**TO DO:**
Leave out the pictures and copy everything else in the records exactly.

**DATA SECTION:**
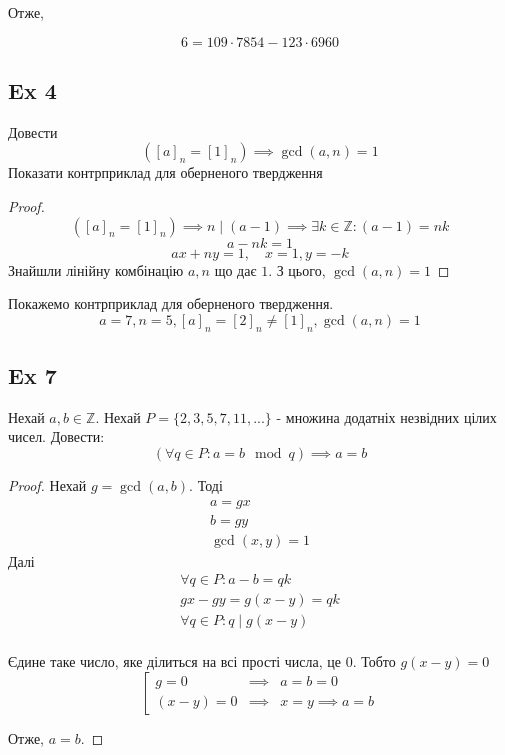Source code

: \documentclass[11pt, a4paper]{article} %
\newcommand{\Z}{\mathbb{Z}}
\begin{document}
Отже,
\begin{mdframed}[style=yellow!20]
    $$6 = 109\cdot 7854 - 123 \cdot 6960$$
\end{mdframed}

\subsection*{Ex 4}
\begin{mdframed}
    Довести
    \[([a]_n = [1]_n) \implies \gcd(a,n)=1\]
    Показати контрприклад для оберненого твердження
\end{mdframed}

\begin{proof}
    $$([a]_n = [1]_n)  \implies n\mid (a-1) \implies \exists k\in\Z: (a-1)=nk$$
    $$a-nk=1$$
    $$ax+ny=1, \quad x=1, y=-k$$
    Знайшли лінійну комбінацію $a,n$ що дає $1$. З цього, $\gcd(a,n)=1$
\end{proof}
Покажемо контрприклад для оберненого твердження.
$$a = 7, n = 5, [a]_n = [2]_n\ne [1]_n, \gcd(a,n)=1$$


\subsection*{Ex 7}
\begin{mdframed}
    Нехай $a,b\in\Z$. Нехай $P=\{2,3,5,7,11,...\}$ - множина додатніх незвідних цілих чисел.
    Довести:
    \[\left(\forall q\in P: a = b \mod q\right) \implies a=b\]
\end{mdframed}

\begin{proof}
    Нехай $g = \gcd(a,b)$.
    Тоді 
    \begin{gather*}
        a = gx\\
        b = gy\\
        \gcd(x,y) = 1
    \end{gather*}
    Далі
    \begin{gather*}
        \forall q\in P: a-b = qk \\
        gx-gy = g(x-y) = qk \\
        \forall q\in P: q \mid g(x-y) \\
    \end{gather*}

    Єдине таке число, яке ділиться на всі прості числа, це $0$.
    Тобто $g(x-y) = 0$
    \[
    \left[\begin{matrix}
        g = 0 &\implies& a=b=0\\
        (x-y)=0 &\implies& x=y \implies a=b
    \end{matrix}\right.
    \]

    Отже, $a=b$.
\end{proof}
\end{document}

**RESULT BELOW:**
Source code

: \documentclass[11pt, a4paper]{article} %
\newcommand{\Z}{\mathbb{Z}}
\begin{document}
Отже,
\begin{mdframed}[style=yellow!20]
    $$6 = 109\cdot 7854 - 123 \cdot 6960$$
\end{mdframed}

\subsection*{Ex 4}
\begin{mdframed}
    Довести
    \[([a]_n = [1]_n) \implies \gcd(a,n)=1\]
    Показати контрприклад для оберненого твердження
\end{mdframed}

\begin{proof}
    $$([a]_n = [1]_n)  \implies n\mid (a-1) \implies \exists k\in\Z: (a-1)=nk$$
    $$a-nk=1$$
    $$ax+ny=1, \quad x=1, y=-k$$
    Знайшли лінійну комбінацію $a,n$ що дає $1$. З цього, $\gcd(a,n)=1$
\end{proof}
Покажемо контрприклад для оберненого твердження.
$$a = 7, n = 5, [a]_n = [2]_n\ne [1]_n, \gcd(a,n)=1$$


\subsection*{Ex 7}
\begin{mdframed}
    Нехай $a,b\in\Z$. Нехай $P=\{2,3,5,7,11,...\}$ - множина додатніх незвідних цілих чисел.
    Довести:
    \[\left(\forall q\in P: a = b \mod q\right) \implies a=b\]
\end{mdframed}

\begin{proof}
    Нехай $g = \gcd(a,b)$.
    Тоді 
    \begin{gather*}
        a = gx\\
        b = gy\\
        \gcd(x,y) = 1
    \end{gather*}
    Далі
    \begin{gather*}
        \forall q\in P: a-b = qk \\
        gx-gy = g(x-y) = qk \\
        \forall q\in P: q \mid g(x-y) \\
    \end{gather*}

    Єдине таке число, яке ділиться на всі прості числа, це $0$.
    Тобто $g(x-y) = 0$
    \[
    \left[\begin{matrix}
        g = 0 &\implies& a=b=0\\
        (x-y)=0 &\implies& x=y \implies a=b
    \end{matrix}\right.
    \]

    Отже, $a=b$.
\end{proof}
\end{document}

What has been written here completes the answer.